▶ **To do**:
A verbatim reproduction of the lines below, from the line containing "liệu lớn, và" through the line containing "không được phát huy đầy đủ.", both ends included, is the whole required output.

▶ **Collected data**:
──────────────────────────────

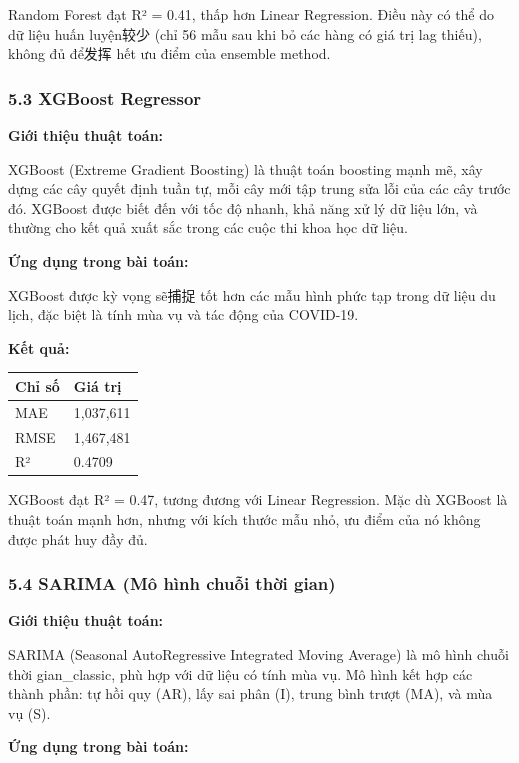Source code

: \documentclass[11pt]{article}
\begin{document}
Random Forest đạt R² = 0.41, thấp hơn Linear Regression. Điều này có thể
do dữ liệu huấn luyện较少 (chỉ 56 mẫu sau khi bỏ các hàng có giá trị lag
thiếu), không đủ để发挥 hết ưu điểm của ensemble method.

\subsubsection{5.3 XGBoost Regressor}\label{xgboost-regressor}

\textbf{Giới thiệu thuật toán:}

XGBoost (Extreme Gradient Boosting) là thuật toán boosting mạnh mẽ, xây
dựng các cây quyết định tuần tự, mỗi cây mới tập trung sửa lỗi của các
cây trước đó. XGBoost được biết đến với tốc độ nhanh, khả năng xử lý dữ
liệu lớn, và thường cho kết quả xuất sắc trong các cuộc thi khoa học dữ
liệu.

\textbf{Ứng dụng trong bài toán:}

XGBoost được kỳ vọng sẽ捕捉 tốt hơn các mẫu hình phức tạp trong dữ liệu
du lịch, đặc biệt là tính mùa vụ và tác động của COVID-19.

\textbf{Kết quả:}

\begin{longtable}[]{@{}ll@{}}
\toprule\noalign{}
Chỉ số & Giá trị \\
\midrule\noalign{}
\endhead
\bottomrule\noalign{}
\endlastfoot
MAE & 1,037,611 \\
RMSE & 1,467,481 \\
R² & 0.4709 \\
\end{longtable}

XGBoost đạt R² = 0.47, tương đương với Linear Regression. Mặc dù XGBoost
là thuật toán mạnh hơn, nhưng với kích thước mẫu nhỏ, ưu điểm của nó
không được phát huy đầy đủ.

\subsubsection{5.4 SARIMA (Mô hình chuỗi thời
gian)}\label{sarima-muxf4-huxecnh-chuux1ed7i-thux1eddi-gian}

\textbf{Giới thiệu thuật toán:}

SARIMA (Seasonal AutoRegressive Integrated Moving Average) là mô hình
chuỗi thời gian\_classic, phù hợp với dữ liệu có tính mùa vụ. Mô hình
kết hợp các thành phần: tự hồi quy (AR), lấy sai phân (I), trung bình
trượt (MA), và mùa vụ (S).

\textbf{Ứng dụng trong bài toán:}
\end{document}
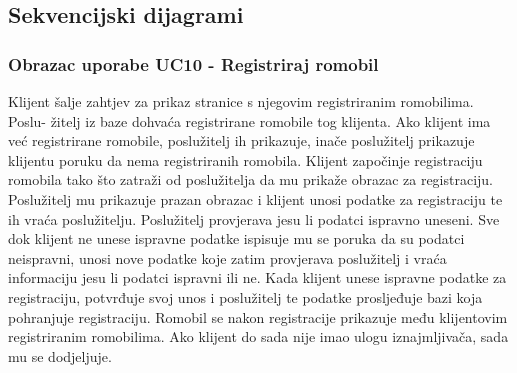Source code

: 					
					
				\eject		
				
			\subsection{Sekvencijski dijagrami}

				\subsubsection{Obrazac uporabe UC10 - Registriraj romobil}
						Klijent šalje zahtjev za prikaz stranice s njegovim registriranim romobilima. Poslu- žitelj iz baze dohvaća registrirane romobile tog klijenta. Ako klijent ima već registrirane romobile, poslužitelj ih prikazuje, inače poslužitelj prikazuje klijentu poruku da nema registriranih romobila. Klijent započinje registraciju romobila tako što zatraži od poslužitelja da mu prikaže obrazac za registraciju. Poslužitelj mu prikazuje prazan obrazac i klijent unosi podatke za registraciju te ih vraća poslužitelju. Poslužitelj provjerava jesu li podatci ispravno uneseni. Sve dok klijent ne unese ispravne podatke ispisuje mu se poruka da su podatci neispravni, unosi nove podatke koje zatim provjerava poslužitelj i vraća informaciju jesu li podatci ispravni ili ne. Kada klijent unese ispravne podatke za registraciju, potvrđuje svoj unos i poslužitelj te podatke prosljeđuje bazi koja pohranjuje registraciju. Romobil se nakon registracije prikazuje među klijentovim registriranim romobilima. Ako klijent do sada nije imao ulogu iznajmljivača, sada mu se dodjeljuje. 
						
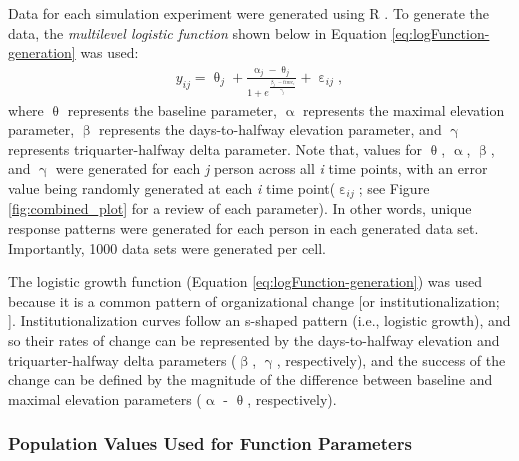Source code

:\documentclass[
12pt, %
twoside,
english]{guelphthesis}
\begin{document}
Data for each simulation experiment were generated using R \autocite{rstudio}. To generate the data, the \emph{multilevel logistic function} shown below in Equation \eqref{eq:logFunction-generation} was used:
\begin{align}
  y_{ij} = \uptheta_j + \frac{\upalpha_j - \uptheta_j}{{1 + e^\frac{\upbeta_j - time_i}{\upgamma_j}}} + \upepsilon_{ij}, 
\label{eq:logFunction-generation}
\end{align}
\noindent where \(\uptheta\) represents the baseline parameter, \(\upalpha\) represents the maximal elevation parameter, \(\upbeta\) represents the days-to-halfway elevation parameter, and \(\upgamma\) represents triquarter-halfway delta parameter. Note that, values for \(\uptheta\), \(\upalpha\), \(\upbeta\), and \(\upgamma\) were generated for each \emph{j} person across all \emph{i} time points, with an error value being randomly generated at each \emph{i} time point(\(\upepsilon_{ij}\); see Figure \ref{fig:combined_plot} for a review of each parameter). In other words, unique response patterns were generated for each person in each generated data set. Importantly, 1000 data sets were generated per cell.

The logistic growth function (Equation \ref{eq:logFunction-generation}) was used because it is a common pattern of organizational change {[}or institutionalization; \textcite{lawrence2001}{]}. Institutionalization curves follow an s-shaped pattern (i.e., logistic growth), and so their rates of change can be represented by the days-to-halfway elevation and triquarter-halfway delta parameters (\(\upbeta\), \(\upgamma\), respectively), and the success of the change can be defined by the magnitude of the difference between baseline and maximal elevation parameters (\(\upalpha\) - \(\uptheta\), respectively).

\hypertarget{population-values-used-for-function-parameters}{%
\subsubsection{Population Values Used for Function Parameters}\label{population-values-used-for-function-parameters}}
\end{document}
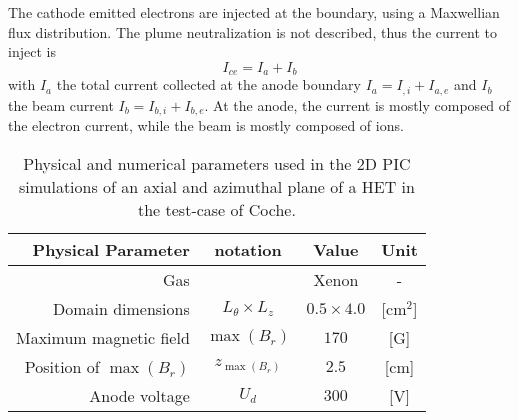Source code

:   The cathode emitted electrons are injected at the boundary, using a Maxwellian flux distribution.
  The plume neutralization is not described, thus the current to inject is
  \begin{equation} \label{eq-coche_Ice}
    I_{ce } = I_a + I_b
  \end{equation}
  with $I_a$ the total current collected at the anode boundary $I_a = I_{, i} + I_{a, e}$ and $I_b$ the beam current $I_{b} = I_{b, i} + I_{b, e}$. 
  At the anode, the current is mostly composed of the electron current, while the beam is mostly composed of ions.
  
  \begin{table}[htbp] %
       \centering
       \caption{\label{tab-parameters-coche} Physical and numerical parameters used in the \ac{2D} \ac{PIC} simulations of an axial and azimuthal \ztheta plane of a \ac{HET} in the test-case of Coche.}
       \begin{tabular}{@{}r c c c@{}} 
          \toprule
          {\bf Physical Parameter} & notation & Value & Unit \\
          \midrule
          Gas & & Xenon & - \\
          Domain dimensions & $L_{\theta} \times L_{z}$ & $0.5 \times 4.0$ & [cm$^2$] \\
          Maximum magnetic field & $\max(B_{r})$                    & $170$                 & [{G}] \\
          Position of  $\max(B_{r})$   & $z_{\max(B_{r})}$                    & $2.5$      & [cm] \\
          Anode voltage & $U_d$                    & $300$     & [V] \\


\end{tabular}
\end{table}
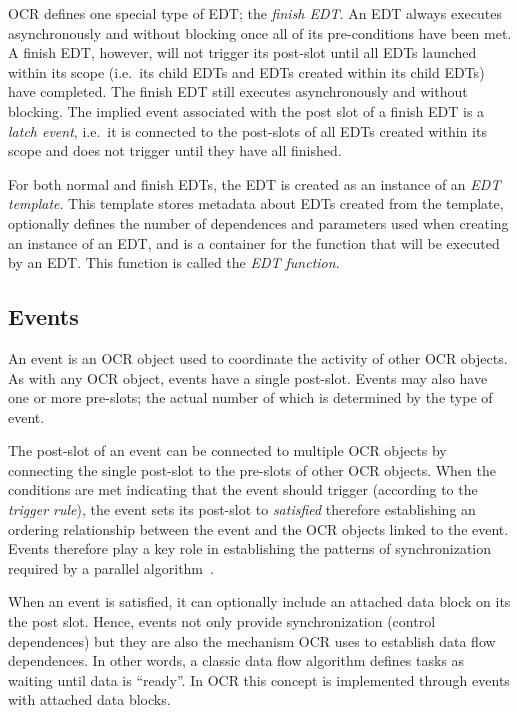 OCR defines one special type of EDT; the \emph{finish
EDT}. An EDT always executes asynchronously and
without blocking once all of its pre-conditions have been met. A
finish EDT, however, will not trigger its post-slot until all EDTs
launched within its scope (i.e.\ its child EDTs and EDTs created
within its child EDTs) have completed.  The finish EDT still executes
asynchronously and without blocking. The implied event associated with
the post slot of a finish EDT is a \emph{latch event}, i.e.\ it is
connected to the post-slots of all EDTs created within its scope and
does not trigger until they have all finished.

For both normal and finish EDTs, the EDT is created as an
instance of  an \emph{EDT template}. This template stores metadata about EDTs created from the
template, optionally defines the number of dependences and parameters
used when creating an instance of an EDT, and is a container for the
function that will be executed by an EDT. This function is called the
\emph{EDT function}.

\subsection{Events}
\label{sec:Event}

An event is an OCR object used to coordinate the activity of other OCR
objects. As with any OCR object, events have a single
post-slot. Events may also have one or more pre-slots; the actual
number of which is determined by the type of event.

The post-slot of an event can be connected to multiple OCR objects by
connecting the single post-slot to the pre-slots of other OCR objects.
When the conditions are met indicating that the event should trigger
(according to the \emph{trigger rule}), the event
sets its post-slot to \emph{satisfied} therefore establishing an
ordering relationship between the event and the OCR objects linked to
the event. Events therefore play a key role in establishing the
patterns of synchronization required by a parallel
algorithm~\cite{ImSa14-2}.

When an event is satisfied, it can optionally include an attached data block on its
the post slot. Hence, events not only provide synchronization
(control dependences) but they are also the mechanism OCR uses to
establish data flow dependences. In other words, a classic data flow
algorithm defines tasks as waiting until data is ``ready''. In OCR
this concept is implemented through events with attached data blocks.

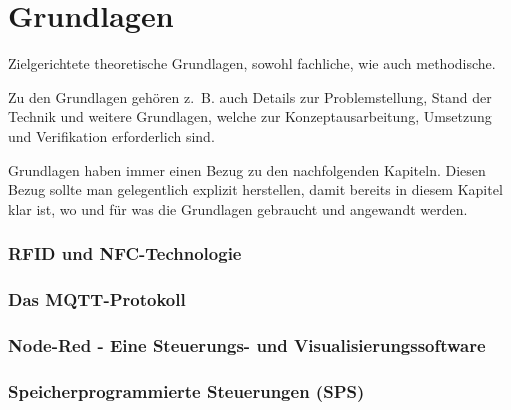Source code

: \chapter{Grundlagen}
\label{cha:Grundlagen}

Zielgerichtete theoretische Grundlagen, sowohl fachliche, wie auch methodische.

Zu den Grundlagen gehören z.~B. auch Details zur Problemstellung, Stand der Technik und weitere Grundlagen, welche zur Konzeptausarbeitung, Umsetzung und Verifikation erforderlich sind.

Grundlagen haben immer einen Bezug zu den nachfolgenden Kapiteln. Diesen Bezug sollte man gelegentlich explizit herstellen, damit bereits in diesem Kapitel klar ist, wo und für was die Grundlagen gebraucht und angewandt werden.

\subsection{RFID und NFC-Technologie}



\subsection{Das MQTT-Protokoll}

\subsection{Node-Red - Eine Steuerungs- und Visualisierungssoftware}

\subsection{Speicherprogrammierte Steuerungen (SPS)}
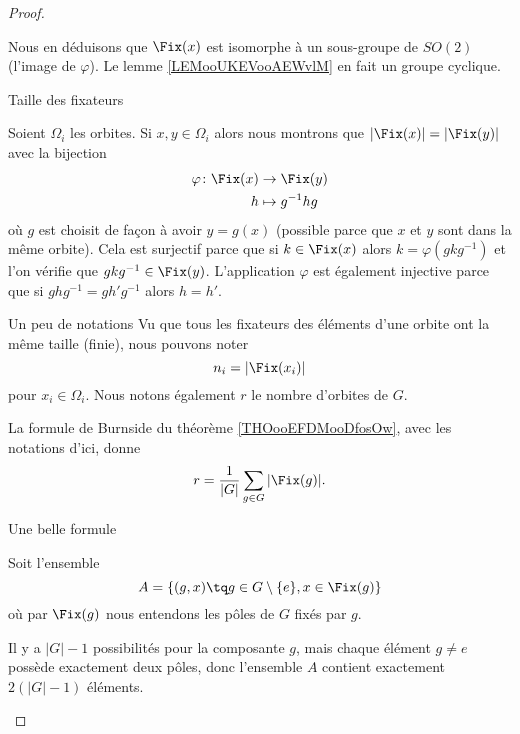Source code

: \begin{proof}
\begin{subproof}
            Nous en déduisons que \( \Fix(x)\) est isomorphe à un sous-groupe de \( SO(2)\) (l'image de \( \varphi\)). Le lemme \ref{LEMooUKEVooAEWvlM} en fait un groupe cyclique.
        \item[Taille des fixateurs]

            Soient \( \Omega_i\) les orbites. Si \( x,y\in \Omega_i\) alors nous montrons que \( | \Fix(x) |=| \Fix(y) |\) avec la bijection
            \begin{equation}
                \begin{aligned}
                    \varphi\colon \Fix(x)&\to \Fix(y) \\
                    h&\mapsto g^{-1} hg 
                \end{aligned}
            \end{equation}
            où \( g\) est choisit de façon à avoir \( y=g(x)\) (possible parce que \( x\) et \( y\) sont dans la même orbite). Cela est surjectif parce que si \( k\in\Fix(x)\) alors \( k=\varphi(gkg^{-1})\) et l'on vérifie que \( gkg^{-1}\in\Fix(y)\). L'application \( \varphi\) est également injective parce que si \( ghg^{-1}=gh'g^{-1}\) alors \( h=h'\).

        \item[Un peu de notations]
            Vu que tous les fixateurs des éléments d'une orbite ont la même taille (finie), nous pouvons noter
            \begin{equation}
                n_i=| \Fix(x_i) |
            \end{equation}
            pour \( x_i\in \Omega_i\). Nous notons également \( r\) le nombre d'orbites de \( G\).

            La formule de Burnside du théorème \ref{THOooEFDMooDfosOw}, avec les notations d'ici, donne
            \begin{equation}
                r=\frac{1}{ | G | }\sum_{g\in G}| \Fix(g) |.
            \end{equation}
            
        \item[Une belle formule]

            Soit l'ensemble
            \begin{equation}
                A=\{ (g,x)\tq g\in G\setminus\{ e \}, x\in \Fix(g) \} 
            \end{equation}
            où par \( \Fix(g)\) nous entendons les pôles de \( G\) fixés par \( g\).

            Il y a \( | G |-1\) possibilités pour la composante \( g\), mais chaque élément \( g\neq e\) possède exactement deux pôles, donc l'ensemble \( A\) contient exactement \( 2(| G |-1)\) éléments.


\end{subproof}
\end{proof}
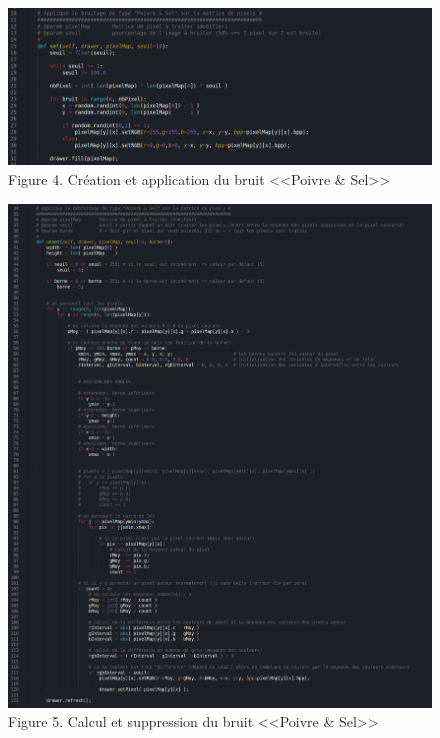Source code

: \documentclass{article}
\begin{document}
		\begin{figure}
			\begin{center}
				\includegraphics[scale=.4]{st3/Salt&Pepper_SET.jpg}\\
				Figure 4. Création et application du bruit <<Poivre \& Sel>>
			\end{center}
			\begin{center}
				\includegraphics[scale=.34]{st3/Salt&Pepper_UNSET.jpg}\\
				Figure 5. Calcul et suppression du bruit <<Poivre \& Sel>>
			\end{center}
		\end{figure}
\end{document}

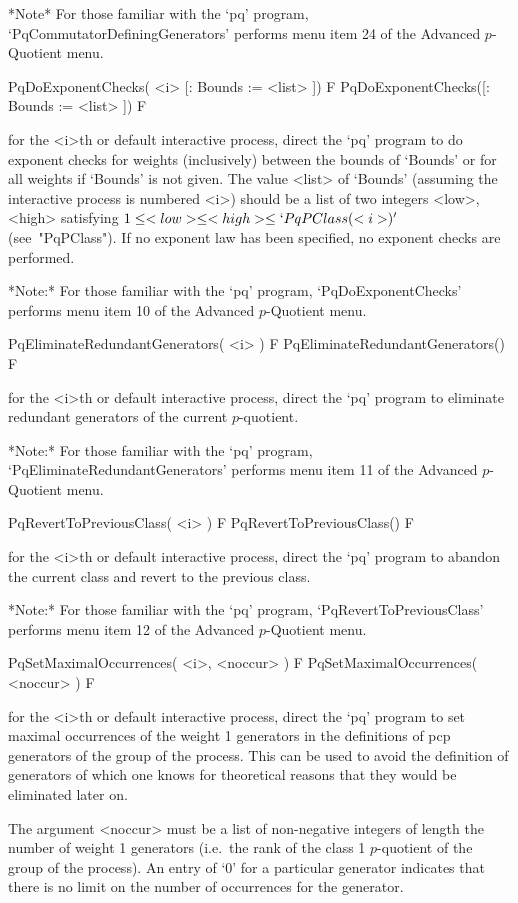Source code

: \goodbreak%
*Note*
For those familiar with the `pq' program, `PqCommutatorDefiningGenerators'
performs menu item 24 of the Advanced $p$-Quotient menu.

\>PqDoExponentChecks( <i> [: Bounds := <list> ]) F
\>PqDoExponentChecks([: Bounds := <list> ]) F

for the  <i>th or  default interactive {\ANUPQ}  process, direct  the `pq'
program to do exponent checks for weights (inclusively) between the bounds
of `Bounds' or for all weights  if `Bounds' is not given. The value <list>
of `Bounds' (assuming the interactive process is numbered <i>) should be a
list of two integers <low>, <high>  satisfying $1 \le <low> \le <high> \le
`PqPClass(<i>)'$ (see~"PqPClass").  If no exponent law has been specified,
no exponent checks are performed.

*Note:*
For those familiar with the `pq'  program,  `PqDoExponentChecks'  performs
menu item 10 of the Advanced $p$-Quotient menu.

\>PqEliminateRedundantGenerators( <i> ) F
\>PqEliminateRedundantGenerators() F

for the <i>th or default interactive {\ANUPQ} process, direct  the  `pq'
program to eliminate redundant generators of the current $p$-quotient.

*Note:* 
For those familiar with the `pq' program, `PqEliminateRedundantGenerators'
performs menu item 11 of the Advanced $p$-Quotient menu.

\>PqRevertToPreviousClass( <i> ) F
\>PqRevertToPreviousClass() F

for the <i>th or default interactive {\ANUPQ} process, direct  the  `pq'
program to abandon the current class and revert to the previous class.

*Note:*
For  those  familiar  with  the  `pq'  program,  `PqRevertToPreviousClass'
performs menu item 12 of the Advanced $p$-Quotient menu.

\>PqSetMaximalOccurrences( <i>, <noccur> ) F
\>PqSetMaximalOccurrences( <noccur> ) F

for the  <i>th or default  interactive {\ANUPQ} process, direct  the `pq'
program  to set maximal  occurrences of  the weight  1 generators  in the
definitions of pcp  generators of the group of the  process.  This can be
used  to  avoid the  definition  of generators  of  which  one knows  for
theoretical reasons that they would be eliminated later on.

The argument <noccur>  must be a list of  non-negative integers of length
the  number  of  weight  1  generators  (i.e.~the rank  of  the  class  1
$p$-quotient  of  the group  of  the  process). An  entry  of  `0' for  a
particular generator  indicates that there is  no limit on  the number of
occurrences for the generator.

──────────────────────────────

▶ **Task output**:
liệu lớn, và thường cho kết quả xuất sắc trong các cuộc thi khoa học dữ
liệu.

\textbf{Ứng dụng trong bài toán:}

XGBoost được kỳ vọng sẽ捕捉 tốt hơn các mẫu hình phức tạp trong dữ liệu
du lịch, đặc biệt là tính mùa vụ và tác động của COVID-19.

\textbf{Kết quả:}

\begin{longtable}[]{@{}ll@{}}
\toprule\noalign{}
Chỉ số & Giá trị \\
\midrule\noalign{}
\endhead
\bottomrule\noalign{}
\endlastfoot
MAE & 1,037,611 \\
RMSE & 1,467,481 \\
R² & 0.4709 \\
\end{longtable}

XGBoost đạt R² = 0.47, tương đương với Linear Regression. Mặc dù XGBoost
là thuật toán mạnh hơn, nhưng với kích thước mẫu nhỏ, ưu điểm của nó
không được phát huy đầy đủ.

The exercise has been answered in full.